O post da antidote de há uns dias motivou-me a também falar um pouco sobre queer.
Não indo mais longe que a Wikipédia, descobre-se que a palavra já vem da Idade Média, com o seu significado de "estranho, esquisito". Foi preciso esperar até à viragem entre os séculos XIX e XX para que alguém começasse a conotar a palavra com orientações sexuais específicas.
Eventualmente, a palavra queer foi novamente reclamada e reconceptualizada (tal como galdérix, no nosso caso), tanto para denotar essas orientações, como também para denotar uma outra coisa, que está muito mais intimamente ligada com queer: a de estranheza.
E precisamente por causa dessa estranheza é que Teresa de Lauretis, em 1990, utilizou a palavra num outro contexto: "Teoria Queer". Porquê teoria? Bem, porque a concepção corrente do que é queer deve-se fundamentalmente a Michel Foucault (terão certamente já reparado que eu falo bastante dele) e muitas outras pessoas que a partir das reflexões dele trabalharam (Sedgwick, Butler, Rich, etc).

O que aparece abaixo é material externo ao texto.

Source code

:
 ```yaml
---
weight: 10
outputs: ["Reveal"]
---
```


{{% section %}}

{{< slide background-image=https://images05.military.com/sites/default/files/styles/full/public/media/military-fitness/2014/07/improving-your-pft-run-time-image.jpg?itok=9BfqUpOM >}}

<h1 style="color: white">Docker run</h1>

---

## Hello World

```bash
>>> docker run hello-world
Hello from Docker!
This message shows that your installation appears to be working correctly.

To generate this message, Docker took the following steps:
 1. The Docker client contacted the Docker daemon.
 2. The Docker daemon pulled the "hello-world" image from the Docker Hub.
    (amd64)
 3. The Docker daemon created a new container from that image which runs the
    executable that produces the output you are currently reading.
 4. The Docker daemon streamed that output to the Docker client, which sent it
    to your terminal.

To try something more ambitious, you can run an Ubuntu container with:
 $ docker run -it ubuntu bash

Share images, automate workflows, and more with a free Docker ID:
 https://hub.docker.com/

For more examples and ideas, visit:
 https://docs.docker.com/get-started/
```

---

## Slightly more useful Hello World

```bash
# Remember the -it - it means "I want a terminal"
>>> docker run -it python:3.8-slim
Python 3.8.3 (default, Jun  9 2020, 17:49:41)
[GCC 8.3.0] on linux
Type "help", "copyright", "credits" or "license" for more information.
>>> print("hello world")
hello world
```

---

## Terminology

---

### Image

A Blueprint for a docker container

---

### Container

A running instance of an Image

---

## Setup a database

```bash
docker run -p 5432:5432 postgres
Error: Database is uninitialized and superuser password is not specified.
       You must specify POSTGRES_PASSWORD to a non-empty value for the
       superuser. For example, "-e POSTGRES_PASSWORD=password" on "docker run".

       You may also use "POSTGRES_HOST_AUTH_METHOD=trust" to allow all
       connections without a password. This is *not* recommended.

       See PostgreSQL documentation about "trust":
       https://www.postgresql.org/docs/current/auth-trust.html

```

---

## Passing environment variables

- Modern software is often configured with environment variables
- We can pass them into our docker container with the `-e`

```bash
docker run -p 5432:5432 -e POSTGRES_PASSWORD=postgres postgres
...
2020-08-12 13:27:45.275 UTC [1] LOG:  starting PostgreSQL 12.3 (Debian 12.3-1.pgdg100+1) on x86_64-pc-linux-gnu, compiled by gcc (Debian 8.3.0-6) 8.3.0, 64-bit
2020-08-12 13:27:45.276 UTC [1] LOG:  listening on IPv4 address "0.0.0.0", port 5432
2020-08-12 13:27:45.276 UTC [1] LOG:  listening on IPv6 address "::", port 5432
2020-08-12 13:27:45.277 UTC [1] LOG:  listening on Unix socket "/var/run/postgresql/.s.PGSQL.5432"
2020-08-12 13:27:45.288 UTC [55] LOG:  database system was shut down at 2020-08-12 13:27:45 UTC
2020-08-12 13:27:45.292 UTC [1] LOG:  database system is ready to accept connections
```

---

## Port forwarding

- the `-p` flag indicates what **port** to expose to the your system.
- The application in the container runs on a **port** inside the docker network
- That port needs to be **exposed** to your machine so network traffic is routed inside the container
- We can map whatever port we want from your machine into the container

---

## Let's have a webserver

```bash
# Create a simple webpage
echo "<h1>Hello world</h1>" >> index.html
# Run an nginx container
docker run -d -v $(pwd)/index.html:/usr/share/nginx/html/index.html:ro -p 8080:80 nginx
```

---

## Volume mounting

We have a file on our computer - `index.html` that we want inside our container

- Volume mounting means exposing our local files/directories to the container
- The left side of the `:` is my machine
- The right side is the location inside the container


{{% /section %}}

Michel Foucault adopta uma perspectiva pós-estruturalista na sua análise (em especial a que leva a cabo no primeiro volume de A História da Sexualidade), e questiona a ideia que a nossa identidade de género ou orientação sexual possam dizer algo de fundamental/essencial/estrutural sobre o indivíduo humano.
Este afastamento do essencialismo vem então reenquadrar a questão em torno não de identidades, mas de normas, e do normativo. Queer é e não é uma identidade. É uma identidade no sentido em que supõe uma certa postura, um certo conjunto de valores em torno do questionamento; não é uma identidade no sentido em que não pretende apontar para uma verdade última sobre o sujeito que subscreve esta palavra, mas o oposto disso. A impossibilidade de uma verdade última, fundamental. Daí que se pode ser lésbica, e lésbica queer. Daí que se pode ser heterossexual e heterossexual queer.
Queer, precisamente por causa desta posição dúplice, é uma palavra que pode estar sozinha (sem que com isso aponte para orientações) ou que pode complementar, classificar, outras identidades. Queer implica ter uma visão de identidade que está baseada em transiência.
O poliamor é, por várias razões, uma identidade queer. Primeiro, não prescreve um modo de comportamento específico. Segundo, pretende contribuir para a dissolução do discurso binarista e essencialista sobre o género, sexo e orientação. Terceiro, estabelece-se como contraposição a posições normativas.
Não obstante, não é por o poliamor ser uma identidade queer que qualquer pessoa que se identifique como poliamorosa seja automaticamente queer. Qualquer prática, qualquer identidade, pode ser normativizada. Em acções, em palavras, em posicionamentos ideológicos. Convém não esquecer: a pessoa que inventou a expressão "Teoria Queer" abandonou-a e rejeitou-a pouco depois. Achou-a normativizada, apoderada pelo mainstream que pretendia especificamente criticar.